Be sure to do this exercise in writing so that the wording is as accurate as possible.
Disputes About Different Subjects
The second common cause of conflict: when the parties appear to be arguing with each other and proving their position but cannot reach a conclusion because they are actually arguing about different things.
Imagine several developers arguing about which framework to choose to build a project. They have already spent many hours on the discussion, and everyone is sure that they are right. They are running out of energy and the conversation becomes more and more tense. And then one of them asks a question — how do we know that any of the frameworks is right for us?
This simple phrase stops the discussion, because it turns out that they forgot to agree in the beginning on the criteria for making a decision. Instead of discussing the problem, they are arguing about the advantages and disadvantages of approaches in a vacuum.
In the real situation I am describing, after the answer to this question was given, within 30 minutes the disputants came to the conclusion that none of the proposed solutions is suitable. A completely different approach is needed to realize the project, with which everyone now agreed.
To avoid such situations, it’s worth learning “framing” — a tool for marking the boundaries of an argument. To do this, every time it seems to you that the conversation has reached an impasse, and you hear repeated arguments in the dispute, pause and together find answers to two questions:
- What question are we trying to find the answer to now?
- How will we know we’ve found the right answer in the discussion?
If leaders don’t have a hot topic at hand right now, they can try to answer these questions on their own, using topics commonly found in debates. For example: an unconditional basic income should be introduced. Or: a flat tax scale should be introduced.
“What” Instead of “Why”
But even in constructive discussions where the parties agree that each other’s intentions are constructive, conflicts can erupt. After all, the stakes are high, and our most valuable assets — our ideas and values — are at stake.

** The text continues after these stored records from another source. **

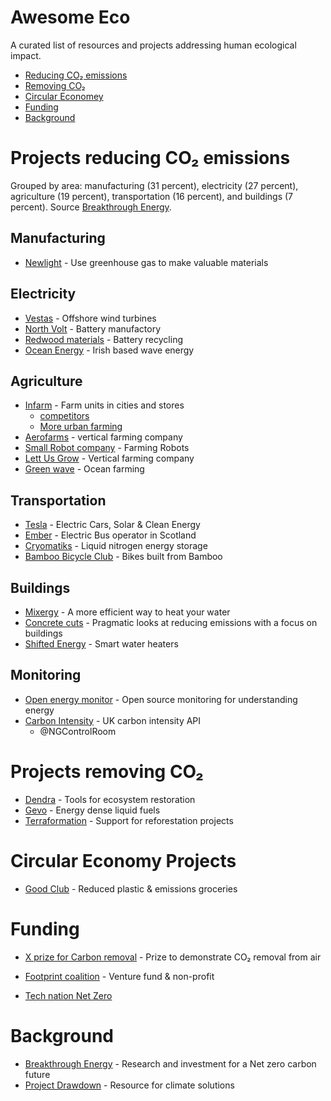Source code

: # Awesome Eco

A curated list of resources and projects addressing human ecological impact.

- [Reducing CO₂ emissions](#projects-reducing-co-emissions)
- [Removing CO₂](#projects-removing-co)
- [Circular Economey](#circular-economey-projects)
- [Funding](#funding)
- [Background](#background)

# Projects reducing CO₂ emissions

Grouped by area: manufacturing (31 percent), electricity (27 percent), agriculture (19 percent), transportation (16 percent), and buildings (7 percent). Source [Breakthrough Energy](https://www.breakthroughenergy.org/).

## Manufacturing

- [Newlight](https://www.newlight.com/) - Use greenhouse gas to make valuable materials

## Electricity

- [Vestas](https://www.mhivestasoffshore.com/) - Offshore wind turbines
- [North Volt](https://northvolt.com/) - Battery manufactory
- [Redwood materials](https://www.redwoodmaterials.com/) - Battery recycling
- [Ocean Energy](https://oceanenergy.ie/) - Irish based wave energy

## Agriculture

- [Infarm](https://www.infarm.com) - Farm units in cities and stores
  - [competitors](https://www.owler.com/company/infarm1)
  - [More urban farming](https://www.greenbiz.com/article/how-16-initiatives-are-changing-urban-agriculture-through-tech-and-innovation)
- [Aerofarms](https://www.aerofarms.com/) - vertical farming company
- [Small Robot company](https://www.smallrobotcompany.com) - Farming Robots
- [Lett Us Grow](https://www.lettusgrow.com/) - Vertical farming company
- [Green wave](https://www.greenwave.org/) - Ocean farming

## Transportation

- [Tesla](https://www.tesla.com) - Electric Cars, Solar & Clean Energy
- [Ember](https://www.ember.to/) - Electric Bus operator in Scotland
- [Cryomatiks](https://cryomatiks.com/) - Liquid nitrogen energy storage
- [Bamboo Bicycle Club](https://bamboobicycleclub.org/) - Bikes built from Bamboo

## Buildings

- [Mixergy](https://www.mixergy.co.uk/) - A more efficient way to heat your water
- [Concrete cuts](https://concretecuts.xyz/) - Pragmatic looks at reducing emissions with a focus on buildings
- [Shifted Energy](https://www.shiftedenergy.com/) - Smart water heaters

## Monitoring

- [Open energy monitor](https://openenergymonitor.org/) - Open source monitoring for understanding energy
- [Carbon Intensity](https://carbonintensity.org.uk/) - UK carbon intensity API
  - @NGControlRoom

# Projects removing CO₂

- [Dendra](https://www.dendra.io/) - Tools for ecosystem restoration
- [Gevo](https://gevo.com/) - Energy dense liquid fuels
- [Terraformation](https://www.terraformation.com/) - Support for reforestation projects

# Circular Economy Projects

- [Good Club](https://www.goodclub.co.uk/) - Reduced plastic & emissions groceries

# Funding

- [X prize for Carbon removal](https://www.xprize.org/prizes/elonmusk) - Prize to demonstrate CO₂ removal from air
- [Footprint coalition](https://www.footprintcoalition.com/) - Venture fund & non-profit

- [Tech nation Net Zero](https://technation.io/programmes/net-zero/)

# Background

- [Breakthrough Energy](https://www.breakthroughenergy.org/) - Research and investment for a Net zero carbon future
- [Project Drawdown](https://drawdown.org/solutions) - Resource for climate solutions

Often these conflicts arise because of misunderstandings. After all, in the heat of discussion, not everyone is able to express their thoughts in a crystal clear and structured way. And in such a case, it will help a lot if you yourself try to help the opposite side to convey your thoughts more precisely. Then your arguments will be more understandable. And, most importantly — the person with whom you argue is more likely to feel heard and appreciated. To achieve this, questions will also help.
There is a common belief that in order to get to the bottom of things, you need to ask “why” five times. This idea has become so popular that this question typically becomes our gut reaction when we don’t understand something.
The snag is that this question most typically sounds terribly annoying if we ask it in an argument. It more often than not elicits an emotional response.
Practice eliminating the “why” question from your vocabulary. Each time replacing it with a construction that starts with “what.” Instead of asking, “Why do you think it might work?”
Try, “What are the reasons for us to think it might work?”
The difference may not be noticeable at first. However, the first question is more likely to be met with hostility because it provokes an answer based on personal subjective beliefs: “Because the data says so!” Or, “Because I’ve done it before!” And the second one refers to rational arguments: First, the data show this and that. Second, our last experiment yielded such and such results.
How to practice such technique? Take two people, ask one to say a position, and the second to consistently ask questions about it through why, and then through what. And discuss with them possible reactions to this.
In conclusion, effective conflict resolution is essential for effective leadership. There are multiple approaches that corporate trainers can use to effectively influence the leaders into better understanding how to act wisely in managing conflict in any context.
In our opinion, the key ones are fostering open communication about the conflict experience, pointing out the key turning points in the development of the conflict, and creating a safe space. They will not only teach conflict resolution but also will demonstrate to the leader the environment they must create for themselves.